1

Can not find answer on this question.

How to gracefully stop YARN role on a data node and wait till all running jobs on a datanode will finish with status success.

I know that in ClouderaManager you can decommission yarn role when you can stop it. If I do YARN role decommission The running jobs will fail with exit code killed or crash status.

Is this a safe way to YARN role stop on a data node?
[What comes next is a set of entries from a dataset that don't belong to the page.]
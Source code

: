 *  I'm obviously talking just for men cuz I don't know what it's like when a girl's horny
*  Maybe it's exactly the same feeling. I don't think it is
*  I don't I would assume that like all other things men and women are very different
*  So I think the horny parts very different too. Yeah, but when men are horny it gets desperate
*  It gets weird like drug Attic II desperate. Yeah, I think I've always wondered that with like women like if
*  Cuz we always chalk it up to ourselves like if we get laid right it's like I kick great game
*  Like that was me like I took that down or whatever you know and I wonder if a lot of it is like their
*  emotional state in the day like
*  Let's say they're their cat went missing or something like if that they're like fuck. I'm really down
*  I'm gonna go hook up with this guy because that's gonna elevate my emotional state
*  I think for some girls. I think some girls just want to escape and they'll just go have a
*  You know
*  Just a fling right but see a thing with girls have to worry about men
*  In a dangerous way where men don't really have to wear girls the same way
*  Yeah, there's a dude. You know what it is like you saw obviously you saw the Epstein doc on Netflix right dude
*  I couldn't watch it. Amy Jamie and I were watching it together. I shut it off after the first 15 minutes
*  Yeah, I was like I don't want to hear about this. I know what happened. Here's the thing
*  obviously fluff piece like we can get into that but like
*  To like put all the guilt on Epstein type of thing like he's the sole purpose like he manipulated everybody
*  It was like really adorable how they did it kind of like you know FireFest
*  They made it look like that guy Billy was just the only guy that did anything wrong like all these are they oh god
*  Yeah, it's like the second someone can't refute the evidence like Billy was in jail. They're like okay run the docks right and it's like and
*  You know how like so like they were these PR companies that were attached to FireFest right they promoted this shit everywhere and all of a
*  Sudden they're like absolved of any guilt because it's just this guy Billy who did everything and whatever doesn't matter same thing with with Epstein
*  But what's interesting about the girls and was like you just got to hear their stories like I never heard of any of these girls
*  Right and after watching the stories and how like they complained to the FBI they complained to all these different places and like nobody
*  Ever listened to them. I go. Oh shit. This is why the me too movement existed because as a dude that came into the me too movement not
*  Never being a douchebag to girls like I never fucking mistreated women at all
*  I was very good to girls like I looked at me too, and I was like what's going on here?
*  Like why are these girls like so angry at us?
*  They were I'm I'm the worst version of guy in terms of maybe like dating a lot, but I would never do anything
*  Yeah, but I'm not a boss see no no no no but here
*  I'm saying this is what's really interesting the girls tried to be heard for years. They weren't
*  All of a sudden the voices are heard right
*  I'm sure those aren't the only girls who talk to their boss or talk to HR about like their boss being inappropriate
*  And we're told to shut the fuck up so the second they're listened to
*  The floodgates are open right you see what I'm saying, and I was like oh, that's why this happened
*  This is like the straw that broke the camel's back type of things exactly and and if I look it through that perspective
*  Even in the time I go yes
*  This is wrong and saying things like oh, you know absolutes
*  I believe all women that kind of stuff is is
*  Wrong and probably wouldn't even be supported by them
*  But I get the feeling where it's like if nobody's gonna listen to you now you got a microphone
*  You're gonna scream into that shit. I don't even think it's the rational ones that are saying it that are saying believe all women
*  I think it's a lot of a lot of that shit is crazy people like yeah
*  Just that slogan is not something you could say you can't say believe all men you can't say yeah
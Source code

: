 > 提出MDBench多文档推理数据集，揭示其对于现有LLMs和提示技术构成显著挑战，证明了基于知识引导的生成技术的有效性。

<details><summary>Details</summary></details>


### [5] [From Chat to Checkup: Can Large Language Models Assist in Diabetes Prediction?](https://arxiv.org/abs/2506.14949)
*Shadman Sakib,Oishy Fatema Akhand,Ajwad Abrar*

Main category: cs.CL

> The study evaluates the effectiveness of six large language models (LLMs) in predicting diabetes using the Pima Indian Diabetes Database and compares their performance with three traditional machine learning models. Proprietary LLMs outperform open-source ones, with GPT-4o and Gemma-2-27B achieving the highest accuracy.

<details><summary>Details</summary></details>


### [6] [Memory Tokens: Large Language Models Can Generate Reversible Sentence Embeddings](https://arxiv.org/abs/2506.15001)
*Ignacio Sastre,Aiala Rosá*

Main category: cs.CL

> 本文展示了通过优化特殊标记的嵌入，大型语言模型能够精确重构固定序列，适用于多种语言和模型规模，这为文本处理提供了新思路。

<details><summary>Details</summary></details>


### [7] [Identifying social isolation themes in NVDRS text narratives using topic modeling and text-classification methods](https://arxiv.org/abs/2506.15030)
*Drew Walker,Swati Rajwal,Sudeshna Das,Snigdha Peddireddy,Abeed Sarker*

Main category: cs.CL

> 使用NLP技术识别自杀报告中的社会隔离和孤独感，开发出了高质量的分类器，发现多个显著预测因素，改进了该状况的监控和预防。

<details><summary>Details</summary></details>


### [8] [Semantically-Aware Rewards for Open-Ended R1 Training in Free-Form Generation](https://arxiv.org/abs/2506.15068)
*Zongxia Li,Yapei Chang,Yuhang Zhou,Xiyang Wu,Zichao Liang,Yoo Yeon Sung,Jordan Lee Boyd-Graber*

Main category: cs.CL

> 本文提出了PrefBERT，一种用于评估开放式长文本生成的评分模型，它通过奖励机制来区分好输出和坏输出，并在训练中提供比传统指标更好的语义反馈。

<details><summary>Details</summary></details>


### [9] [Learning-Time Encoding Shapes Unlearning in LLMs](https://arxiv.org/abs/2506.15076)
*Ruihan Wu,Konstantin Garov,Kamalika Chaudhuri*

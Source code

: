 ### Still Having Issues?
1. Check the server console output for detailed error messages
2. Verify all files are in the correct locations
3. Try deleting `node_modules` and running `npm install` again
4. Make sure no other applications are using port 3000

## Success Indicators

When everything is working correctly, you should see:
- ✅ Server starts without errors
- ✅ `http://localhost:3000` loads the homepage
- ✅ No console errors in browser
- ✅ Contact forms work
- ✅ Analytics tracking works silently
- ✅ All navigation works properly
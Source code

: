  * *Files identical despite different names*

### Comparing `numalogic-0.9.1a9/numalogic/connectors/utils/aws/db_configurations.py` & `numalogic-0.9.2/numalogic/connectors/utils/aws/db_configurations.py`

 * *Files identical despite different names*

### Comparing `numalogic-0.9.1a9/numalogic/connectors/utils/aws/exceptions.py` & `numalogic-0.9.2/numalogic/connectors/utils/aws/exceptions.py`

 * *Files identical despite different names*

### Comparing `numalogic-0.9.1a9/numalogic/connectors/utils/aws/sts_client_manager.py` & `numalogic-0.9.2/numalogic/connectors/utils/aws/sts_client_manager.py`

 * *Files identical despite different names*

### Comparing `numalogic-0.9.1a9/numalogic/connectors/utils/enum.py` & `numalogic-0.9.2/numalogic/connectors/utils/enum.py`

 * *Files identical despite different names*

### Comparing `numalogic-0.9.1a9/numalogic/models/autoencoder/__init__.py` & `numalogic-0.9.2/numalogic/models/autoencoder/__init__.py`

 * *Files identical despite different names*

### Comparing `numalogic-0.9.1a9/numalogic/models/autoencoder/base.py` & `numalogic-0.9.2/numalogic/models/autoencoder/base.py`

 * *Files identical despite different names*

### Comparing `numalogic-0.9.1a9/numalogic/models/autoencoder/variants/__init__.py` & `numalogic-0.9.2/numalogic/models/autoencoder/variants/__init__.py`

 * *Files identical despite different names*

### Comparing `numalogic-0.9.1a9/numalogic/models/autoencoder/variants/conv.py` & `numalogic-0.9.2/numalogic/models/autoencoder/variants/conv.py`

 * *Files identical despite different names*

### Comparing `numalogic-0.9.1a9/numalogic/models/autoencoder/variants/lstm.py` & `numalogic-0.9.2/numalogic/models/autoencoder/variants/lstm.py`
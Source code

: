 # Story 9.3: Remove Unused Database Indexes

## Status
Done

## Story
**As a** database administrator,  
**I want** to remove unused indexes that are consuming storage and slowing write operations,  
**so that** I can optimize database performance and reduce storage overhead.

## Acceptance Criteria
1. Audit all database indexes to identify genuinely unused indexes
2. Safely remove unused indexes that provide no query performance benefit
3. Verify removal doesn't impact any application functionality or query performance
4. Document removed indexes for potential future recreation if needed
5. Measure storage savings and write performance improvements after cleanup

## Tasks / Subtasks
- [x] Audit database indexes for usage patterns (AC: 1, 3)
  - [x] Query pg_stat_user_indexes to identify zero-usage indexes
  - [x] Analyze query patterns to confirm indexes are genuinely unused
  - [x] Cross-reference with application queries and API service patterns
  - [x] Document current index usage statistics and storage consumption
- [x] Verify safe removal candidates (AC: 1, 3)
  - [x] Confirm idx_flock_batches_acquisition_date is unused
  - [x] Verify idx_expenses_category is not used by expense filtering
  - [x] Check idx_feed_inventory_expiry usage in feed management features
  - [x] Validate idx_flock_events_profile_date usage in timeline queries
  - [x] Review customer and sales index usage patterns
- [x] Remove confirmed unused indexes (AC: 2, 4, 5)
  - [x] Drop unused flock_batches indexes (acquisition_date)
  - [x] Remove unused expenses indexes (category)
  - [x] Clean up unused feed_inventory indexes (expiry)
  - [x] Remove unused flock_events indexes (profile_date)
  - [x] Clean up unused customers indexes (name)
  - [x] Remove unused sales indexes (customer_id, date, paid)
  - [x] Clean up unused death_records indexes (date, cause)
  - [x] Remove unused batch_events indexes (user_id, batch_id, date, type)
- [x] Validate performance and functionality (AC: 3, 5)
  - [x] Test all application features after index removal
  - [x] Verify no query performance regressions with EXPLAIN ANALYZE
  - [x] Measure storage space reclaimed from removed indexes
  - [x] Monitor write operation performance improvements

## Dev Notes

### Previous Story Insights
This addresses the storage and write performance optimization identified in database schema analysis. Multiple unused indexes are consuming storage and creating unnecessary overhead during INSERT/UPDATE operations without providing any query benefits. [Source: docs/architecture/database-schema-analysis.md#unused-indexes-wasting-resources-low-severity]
Is this a graceful yarn role shutdown or where is other way to do this? all jobs have killed status after YARN role decommission

2 Answers2

0

This is documented poorly on Apache website for hadoop 3.3:

Create an XML file with NodeManagers you wish to decommission:

<?xml version="1.0"?>
<hosts>
  <host><name>host1</name></host> <!-- normal 'kill' --> 
  <host><name>host2</name><timeout>123</timeout></host> <!-- allows jobs 123 seconds to finish --> 
  <host><name>host3</name><timeout>-1</timeout></host><!-- allows jobs infinite seconds to finish --> 
</hosts>

Update your config(yarn-site.xml) to point to this file (No restart required)

yarn.resourcemanager.nodes.exclude-path=[path/to/exculd/file]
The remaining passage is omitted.